*ABOUT THIS TASK*.
Nothing other than the lines from the one containing "[4]: https://asana.com" through the last line of the data below should be output, each reproduced exactly.

[Data records]

━━━━━━━━━━━━━━━━━━━━━━━━━━━━━━

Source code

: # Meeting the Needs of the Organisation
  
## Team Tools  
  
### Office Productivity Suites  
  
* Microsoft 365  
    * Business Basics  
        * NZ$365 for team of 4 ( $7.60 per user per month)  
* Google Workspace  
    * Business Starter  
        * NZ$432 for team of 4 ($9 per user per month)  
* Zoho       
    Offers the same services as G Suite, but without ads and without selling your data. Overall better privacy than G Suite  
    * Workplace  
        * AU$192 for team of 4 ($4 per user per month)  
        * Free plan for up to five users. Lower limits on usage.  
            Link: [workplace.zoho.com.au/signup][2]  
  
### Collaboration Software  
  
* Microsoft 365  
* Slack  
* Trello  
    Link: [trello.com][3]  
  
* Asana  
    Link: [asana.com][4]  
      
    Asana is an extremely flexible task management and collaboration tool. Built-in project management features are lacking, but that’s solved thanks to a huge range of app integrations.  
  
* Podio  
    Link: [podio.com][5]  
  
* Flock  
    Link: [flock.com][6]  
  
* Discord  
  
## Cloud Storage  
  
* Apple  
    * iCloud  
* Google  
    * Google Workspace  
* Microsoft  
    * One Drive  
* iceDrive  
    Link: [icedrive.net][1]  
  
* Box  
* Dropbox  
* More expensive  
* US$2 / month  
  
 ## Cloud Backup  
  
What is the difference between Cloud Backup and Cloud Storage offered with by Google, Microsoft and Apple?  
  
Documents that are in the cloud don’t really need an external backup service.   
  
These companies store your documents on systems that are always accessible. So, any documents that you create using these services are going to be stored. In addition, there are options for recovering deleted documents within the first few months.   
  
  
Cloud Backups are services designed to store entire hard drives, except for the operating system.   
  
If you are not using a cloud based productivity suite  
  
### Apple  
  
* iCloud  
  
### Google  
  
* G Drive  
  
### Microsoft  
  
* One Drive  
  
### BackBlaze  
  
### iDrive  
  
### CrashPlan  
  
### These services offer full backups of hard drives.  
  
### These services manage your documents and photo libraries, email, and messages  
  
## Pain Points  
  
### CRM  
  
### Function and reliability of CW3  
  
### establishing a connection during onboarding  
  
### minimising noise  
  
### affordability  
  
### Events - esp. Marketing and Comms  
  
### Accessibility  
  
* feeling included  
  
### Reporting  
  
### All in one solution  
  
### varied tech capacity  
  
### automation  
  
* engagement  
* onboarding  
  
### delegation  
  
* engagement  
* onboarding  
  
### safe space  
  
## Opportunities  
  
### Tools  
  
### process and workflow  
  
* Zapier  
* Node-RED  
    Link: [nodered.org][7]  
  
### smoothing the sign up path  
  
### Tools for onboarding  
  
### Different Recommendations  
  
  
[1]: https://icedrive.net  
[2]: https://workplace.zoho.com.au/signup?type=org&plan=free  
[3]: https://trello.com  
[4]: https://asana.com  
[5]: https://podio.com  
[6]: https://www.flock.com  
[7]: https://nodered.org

━━━━━━━━━━━━━━━━━━━━━━━━━━━━━━

*RESULT*.
[4]: https://asana.com  
[5]: https://podio.com  
[6]: https://www.flock.com  
[7]: https://nodered.org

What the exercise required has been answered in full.